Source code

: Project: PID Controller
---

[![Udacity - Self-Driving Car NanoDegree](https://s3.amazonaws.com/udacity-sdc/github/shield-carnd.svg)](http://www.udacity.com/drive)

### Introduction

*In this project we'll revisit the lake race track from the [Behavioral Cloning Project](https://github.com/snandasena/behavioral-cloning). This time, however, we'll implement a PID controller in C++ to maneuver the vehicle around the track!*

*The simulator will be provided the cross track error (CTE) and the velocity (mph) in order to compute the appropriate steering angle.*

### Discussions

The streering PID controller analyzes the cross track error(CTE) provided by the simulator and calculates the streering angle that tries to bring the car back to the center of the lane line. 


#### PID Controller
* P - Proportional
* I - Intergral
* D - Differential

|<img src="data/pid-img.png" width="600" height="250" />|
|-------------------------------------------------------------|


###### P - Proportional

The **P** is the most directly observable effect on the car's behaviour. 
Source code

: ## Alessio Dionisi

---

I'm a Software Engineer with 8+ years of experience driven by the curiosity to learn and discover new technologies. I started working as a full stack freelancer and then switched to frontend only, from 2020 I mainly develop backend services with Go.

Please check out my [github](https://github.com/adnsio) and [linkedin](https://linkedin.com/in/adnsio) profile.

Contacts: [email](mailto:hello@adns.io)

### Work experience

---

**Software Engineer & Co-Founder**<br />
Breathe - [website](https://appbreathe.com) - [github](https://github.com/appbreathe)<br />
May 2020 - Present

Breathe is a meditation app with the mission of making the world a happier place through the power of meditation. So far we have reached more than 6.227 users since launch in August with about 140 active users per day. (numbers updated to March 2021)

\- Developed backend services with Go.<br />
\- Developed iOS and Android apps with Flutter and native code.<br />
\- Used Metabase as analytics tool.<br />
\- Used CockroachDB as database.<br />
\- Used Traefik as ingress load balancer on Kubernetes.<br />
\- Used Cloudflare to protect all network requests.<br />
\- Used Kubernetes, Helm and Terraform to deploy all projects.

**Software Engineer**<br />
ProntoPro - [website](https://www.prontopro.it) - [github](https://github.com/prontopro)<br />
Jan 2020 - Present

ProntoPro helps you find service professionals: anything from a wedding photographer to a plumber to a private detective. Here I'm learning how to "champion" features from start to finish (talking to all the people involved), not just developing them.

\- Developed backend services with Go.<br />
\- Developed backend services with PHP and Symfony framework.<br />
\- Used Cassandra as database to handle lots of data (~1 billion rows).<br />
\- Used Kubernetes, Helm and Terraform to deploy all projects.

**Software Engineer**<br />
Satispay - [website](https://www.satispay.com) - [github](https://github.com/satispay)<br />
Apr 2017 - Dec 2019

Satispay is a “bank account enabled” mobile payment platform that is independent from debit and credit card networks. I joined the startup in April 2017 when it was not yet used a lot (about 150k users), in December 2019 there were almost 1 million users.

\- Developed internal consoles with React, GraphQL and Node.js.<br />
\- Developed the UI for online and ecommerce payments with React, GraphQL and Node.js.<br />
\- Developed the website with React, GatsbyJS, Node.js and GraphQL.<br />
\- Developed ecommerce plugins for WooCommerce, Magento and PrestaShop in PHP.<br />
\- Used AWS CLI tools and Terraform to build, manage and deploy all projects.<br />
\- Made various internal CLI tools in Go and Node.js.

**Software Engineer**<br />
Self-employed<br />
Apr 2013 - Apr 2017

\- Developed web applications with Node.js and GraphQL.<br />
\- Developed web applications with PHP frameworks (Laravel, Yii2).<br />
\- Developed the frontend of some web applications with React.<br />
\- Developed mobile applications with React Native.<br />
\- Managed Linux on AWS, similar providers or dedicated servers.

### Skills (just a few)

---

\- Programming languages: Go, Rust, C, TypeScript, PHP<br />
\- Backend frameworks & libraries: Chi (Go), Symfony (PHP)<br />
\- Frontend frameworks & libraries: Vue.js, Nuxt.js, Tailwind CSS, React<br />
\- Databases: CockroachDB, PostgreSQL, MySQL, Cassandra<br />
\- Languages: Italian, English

———

(Exercise): Nothing in the records may be left out; copy them all exactly.

(Solution below):
Source code

: Project: PID Controller
---

[![Udacity - Self-Driving Car NanoDegree](https://s3.amazonaws.com/udacity-sdc/github/shield-carnd.svg)](http://www.udacity.com/drive)

### Introduction

*In this project we'll revisit the lake race track from the [Behavioral Cloning Project](https://github.com/snandasena/behavioral-cloning). This time, however, we'll implement a PID controller in C++ to maneuver the vehicle around the track!*

*The simulator will be provided the cross track error (CTE) and the velocity (mph) in order to compute the appropriate steering angle.*

### Discussions

The streering PID controller analyzes the cross track error(CTE) provided by the simulator and calculates the streering angle that tries to bring the car back to the center of the lane line. 


#### PID Controller
* P - Proportional
* I - Intergral
* D - Differential

|<img src="data/pid-img.png" width="600" height="250" />|
|-------------------------------------------------------------|


###### P - Proportional

The **P** is the most directly observable effect on the car's behaviour. 
Source code

: ## Alessio Dionisi

---

I'm a Software Engineer with 8+ years of experience driven by the curiosity to learn and discover new technologies. I started working as a full stack freelancer and then switched to frontend only, from 2020 I mainly develop backend services with Go.

Please check out my [github](https://github.com/adnsio) and [linkedin](https://linkedin.com/in/adnsio) profile.

Contacts: [email](mailto:hello@adns.io)

### Work experience

---

**Software Engineer & Co-Founder**<br />
Breathe - [website](https://appbreathe.com) - [github](https://github.com/appbreathe)<br />
May 2020 - Present

Breathe is a meditation app with the mission of making the world a happier place through the power of meditation. So far we have reached more than 6.227 users since launch in August with about 140 active users per day. (numbers updated to March 2021)

\- Developed backend services with Go.<br />
\- Developed iOS and Android apps with Flutter and native code.<br />
\- Used Metabase as analytics tool.<br />
\- Used CockroachDB as database.<br />
\- Used Traefik as ingress load balancer on Kubernetes.<br />
\- Used Cloudflare to protect all network requests.<br />
\- Used Kubernetes, Helm and Terraform to deploy all projects.

**Software Engineer**<br />
ProntoPro - [website](https://www.prontopro.it) - [github](https://github.com/prontopro)<br />
Jan 2020 - Present

ProntoPro helps you find service professionals: anything from a wedding photographer to a plumber to a private detective. Here I'm learning how to "champion" features from start to finish (talking to all the people involved), not just developing them.

\- Developed backend services with Go.<br />
\- Developed backend services with PHP and Symfony framework.<br />
\- Used Cassandra as database to handle lots of data (~1 billion rows).<br />
\- Used Kubernetes, Helm and Terraform to deploy all projects.

**Software Engineer**<br />
Satispay - [website](https://www.satispay.com) - [github](https://github.com/satispay)<br />
Apr 2017 - Dec 2019

Satispay is a “bank account enabled” mobile payment platform that is independent from debit and credit card networks. I joined the startup in April 2017 when it was not yet used a lot (about 150k users), in December 2019 there were almost 1 million users.

\- Developed internal consoles with React, GraphQL and Node.js.<br />
\- Developed the UI for online and ecommerce payments with React, GraphQL and Node.js.<br />
\- Developed the website with React, GatsbyJS, Node.js and GraphQL.<br />
\- Developed ecommerce plugins for WooCommerce, Magento and PrestaShop in PHP.<br />
\- Used AWS CLI tools and Terraform to build, manage and deploy all projects.<br />
\- Made various internal CLI tools in Go and Node.js.

**Software Engineer**<br />
Self-employed<br />
Apr 2013 - Apr 2017

\- Developed web applications with Node.js and GraphQL.<br />
\- Developed web applications with PHP frameworks (Laravel, Yii2).<br />
\- Developed the frontend of some web applications with React.<br />
\- Developed mobile applications with React Native.<br />
\- Managed Linux on AWS, similar providers or dedicated servers.

### Skills (just a few)

---

\- Programming languages: Go, Rust, C, TypeScript, PHP<br />
\- Backend frameworks & libraries: Chi (Go), Symfony (PHP)<br />
\- Frontend frameworks & libraries: Vue.js, Nuxt.js, Tailwind CSS, React<br />
\- Databases: CockroachDB, PostgreSQL, MySQL, Cassandra<br />
\- Languages: Italian, English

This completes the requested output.